After a high-altitude test flight on Tuesday, the experimental SpaceX rocket exploded. However, the site could have been more precise, and there was uncertainty of what caused the explosion exactly.
Elon Musk, the CEO of SpaceX, took to Twitter to confirm the explosion.
First, he Tweeted:
At least the crater is in the right place!
Second, he Tweeted:
Engine 2 had issues on ascent & didn’t reach operating chamber pressure during the landing burn, but, in theory, it wasn’t needed. Something significant happened shortly after the landing burn started. We should know what it was once we examine the bits later today.
The three previous launches that SpaceX made of these prototypes for this rocket model happened to crash when it landed or shortly after it landed.
John Insprucker, the SpaceX engineer who was the host of the webcast of the launch test, said that SN11, the rocket, had a normal take-off, and everything seemed acceptable before the cameras on board lost signal. The missile got covered by fog minutes before it landed.
Insprucker says that the company will share any updates on social media once the engineers at SpaceX check the landing site.
Before taking off, the vehicle’s surrounding area had to be cleared for safety reasons.
According to Insprucker, the company does not expect to get any video. He advised the viewers of the webcast to not wait for the landing.
Video Streamers
Individual video streamers who recorded the flight could not catch the flight’s last moments because of the fog. However, a media site, NASASpaceflight, reported that one of the outlet’s cameras might have been struck by wreckage from the rocket. The launchpad footage showed SN11 was nowhere to be seen after the rocket’s take-off.
The early repetition of the Starship is SN11. It is a vehicle that Musk envisions, and he says that one day, it will carry the first people to Mars.
Furthermore, it’s the fourth prototype launched by SpaceX for a high-altitude test flight because the company has to work on how a massive vehicle will be able to land straight when it returns to Earth.
The last prototype to fly was SN10. It landed in a straight position this month. However, the footage shows that after 3 minutes, the prototype exploded.

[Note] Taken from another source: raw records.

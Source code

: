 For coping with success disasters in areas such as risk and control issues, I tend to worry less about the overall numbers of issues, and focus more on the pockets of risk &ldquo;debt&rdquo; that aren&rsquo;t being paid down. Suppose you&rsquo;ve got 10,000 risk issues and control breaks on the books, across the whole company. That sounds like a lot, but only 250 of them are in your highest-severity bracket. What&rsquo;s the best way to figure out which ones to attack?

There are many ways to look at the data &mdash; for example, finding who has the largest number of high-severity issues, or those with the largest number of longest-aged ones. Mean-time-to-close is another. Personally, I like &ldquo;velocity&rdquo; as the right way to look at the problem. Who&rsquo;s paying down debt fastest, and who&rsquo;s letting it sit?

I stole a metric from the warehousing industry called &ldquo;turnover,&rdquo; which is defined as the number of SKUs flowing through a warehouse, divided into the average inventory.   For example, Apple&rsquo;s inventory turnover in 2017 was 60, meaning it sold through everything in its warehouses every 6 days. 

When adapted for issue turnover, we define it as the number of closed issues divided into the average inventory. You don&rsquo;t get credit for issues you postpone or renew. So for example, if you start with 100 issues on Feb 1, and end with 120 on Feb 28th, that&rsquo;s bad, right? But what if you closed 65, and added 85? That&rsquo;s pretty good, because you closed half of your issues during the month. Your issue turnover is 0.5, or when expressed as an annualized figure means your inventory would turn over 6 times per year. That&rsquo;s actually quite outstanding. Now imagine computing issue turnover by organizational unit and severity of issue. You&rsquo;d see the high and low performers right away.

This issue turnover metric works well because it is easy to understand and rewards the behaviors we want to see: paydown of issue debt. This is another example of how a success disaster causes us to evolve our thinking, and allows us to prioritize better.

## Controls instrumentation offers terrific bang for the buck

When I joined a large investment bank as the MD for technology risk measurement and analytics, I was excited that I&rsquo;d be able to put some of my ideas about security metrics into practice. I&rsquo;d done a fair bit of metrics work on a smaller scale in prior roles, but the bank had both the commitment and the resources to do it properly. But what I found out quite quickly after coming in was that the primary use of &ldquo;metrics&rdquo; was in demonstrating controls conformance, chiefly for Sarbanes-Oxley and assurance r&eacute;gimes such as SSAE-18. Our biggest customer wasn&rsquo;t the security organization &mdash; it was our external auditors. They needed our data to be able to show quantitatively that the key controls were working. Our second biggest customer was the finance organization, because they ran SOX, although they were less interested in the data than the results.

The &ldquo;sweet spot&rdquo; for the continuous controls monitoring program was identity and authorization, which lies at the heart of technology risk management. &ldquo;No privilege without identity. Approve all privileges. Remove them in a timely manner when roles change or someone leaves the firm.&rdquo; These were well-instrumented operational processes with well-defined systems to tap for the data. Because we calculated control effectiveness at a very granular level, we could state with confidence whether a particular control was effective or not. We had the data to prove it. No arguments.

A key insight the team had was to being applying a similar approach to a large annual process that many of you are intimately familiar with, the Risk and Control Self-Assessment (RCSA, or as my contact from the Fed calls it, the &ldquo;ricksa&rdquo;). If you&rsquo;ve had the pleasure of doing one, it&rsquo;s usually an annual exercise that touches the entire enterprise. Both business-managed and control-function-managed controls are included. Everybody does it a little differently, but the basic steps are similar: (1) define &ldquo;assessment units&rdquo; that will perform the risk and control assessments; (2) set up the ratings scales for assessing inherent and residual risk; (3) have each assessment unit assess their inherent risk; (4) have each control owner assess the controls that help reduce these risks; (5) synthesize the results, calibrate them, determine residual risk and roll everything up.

In September 2019, Musk explained the intended landing method for the Starship in a media event.
He advertised it as a unique procedure that would look at the rocket dive back through the air with its belly facing the Earth, and the four fins will slightly shift to keep it steady.
Musk that this procedure will mimic how a skydiver falls through the air instead of having an upright descent to Earth that Falcon 9 rockets from SpaceX use when landing.
According to the company’s website:
Making sure the belly-flop procedure is perfect is the most important thing to enable a fully reusable transportation system created to carry crew and cargo for a long time and help return to the moon and travel to Mars.
SpaceX plans to use the Starship for various reasons, like transporting customers between cities at a fast speed, helping NASA’s moon landing, and finally being able to launch cargo and human missions to Mars.
The Starship is in the beginning steps of its development.
The full-scale prototype has yet to be made.
In a recent interview with Joe Rogan, a podcast host, Musk said that they expect the Starship to have regular flights by 2023 and that a vehicle will reach orbit by the end of this year.
SpaceX may make it to the deadline.
What is the largest SpaceX rocket?
Hold onto your seats, rocket fans – we’ve got a new heavyweight champion in town! Elon Musk’s behemoth Starship rocket blasted the records for size and power, leaving all past rockets in the dust.
This beast is 394 feet tall and weighs 11 MILLION pounds when fuelled for liftoff. Just picture a towering 35-story skyscraper slowly tipping upright and roaring into space!
With its remarkable thrust capabilities, the Starship surpasses the power statistics of NASA’s most robust rockets, outperforming the Soviet Union’s formidable rockets from the past and even outshining SpaceX’s challenging spacecraft.
This muscle-bound machine is in a class of its own, making it the undisputed leviathan king of the rocket world. SpaceX engineers have defied physics to birth a vehicle of this magnitude. Watch out, universe – here comes the Starship!